Perbedaan klaim masjid tertua ini berhubungan pula dengan klaim sejarah penyebaran Islam di Pulau Timor, antara versi Air Mata-sentris dan Kampung Solor-sentris.
Kisah yang berpusat pada Kelurahan Air Mata mengklaim bahwa imam pertama kaum muslim, sekaligus penyebar Islam pertama di Pulau Timor adalah Sya'ban bin Sanga yang datang bersama Sultan Badarruddin dari Kerajaan Menanga. Rombongan Kesultanan Menanga itu dipindahkan Belanda dari Pulau Solor.
Di dalam komunitas muslim perdana itu, terjadi pembagian kekuasaan antara Sya'ban bin Sanga  sebagai imam dan bertempat kedudukan di Kampung Air Mata dan Sultan Badarruddin yang mengatur pemerintahan secara menyeluruh dan berkedudukan di Kampung Solor. Kampung Air Mata lalu disebut Kampung Imam sementara Kampung Solor disebut Kampung Raja.
Sementara menurut versi Kampung Solor-sentris, Atu Laganama adalah imam pertama Muslim di Pulau Timor, sebagaimana masjid pertama adalah masjid di Kampung Solor dan pemukiman pertama orang Solor di Kupang adalah Kampung Solor.
Ketika Atu Laganama wafat pada 1808, ia diganti Sengaji Susang dari Lamakera, Solor.
Berbagai riset sejarah memang lebih mendukung versi Kampung Solor-sentris. Contohnya laporan Barnes (1995) yang mengutip Leyn menyebutkan bahwa Atu Laganama berasal dari Ternate, memimpin sejumlah pertempuran melawan Portugis, masuk ke Solor dan kemudian pindah dan menetap di Kupang.
Demikian pula tentang kedatangan Sengaji Susang dari Kerajaan Lamakera, Solor ke Kupang, terdapat di dalam dokumen Belanda yang digunakan sejarahwan Belanda Hans Hagerdal dalam buku-buku dan papernya tentang sejarah Kota Kupang.
Kampung Air Mata adalah pengembangan pemukiman orang Solor dari Kampung Solor dan pendatang muslim yang masuk kemudian. Pemimpin Kampung Solor pertama adalah Imam Sanga.
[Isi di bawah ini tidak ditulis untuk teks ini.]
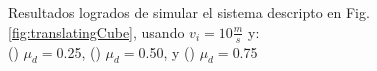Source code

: \documentclass{article}
\begin{document}
\begin{figure}[H]%
  \centering
  \\
  \\
  \captionsetup{justification=centering}
  \caption{Resultados logrados de simular el sistema descripto en Fig. \ref{fig:translatingCube}, usando $v_i = 10 \frac{m}{s}$ y: \\ (\protect{}) $\mu_d=$0.25, (\protect{}) $\mu_d=$0.50, y (\protect{}) $\mu_d=$0.75}%
  \label{fig1} %
\end{figure}
\end{document}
Setelah meninggal Imam Sanga diganti oleh puteranya, Sya'ban bin Sanga.
Perbedaan klaim ini juga tampaknya berakar jauh ke sejarah masuknya Islam ke Solor.
Menurut beberapa sumber, penyebaran agama Islam di Solor dilakukan pertama kali pada abad ke-15 oleh pedagang dari Palembang bernama Syahbudin bin Salman Al Faris yang kemudian dikenal dengan sebutan Sultan Menanga.
Menurut versi itu, Syahbudin bin Salman menikahi anak raja Lamakera dan dihadiahi wilayah di perbatasan Kerajaan Lamakera dan Lohayong yang kemudian menjadi Desa Menanga.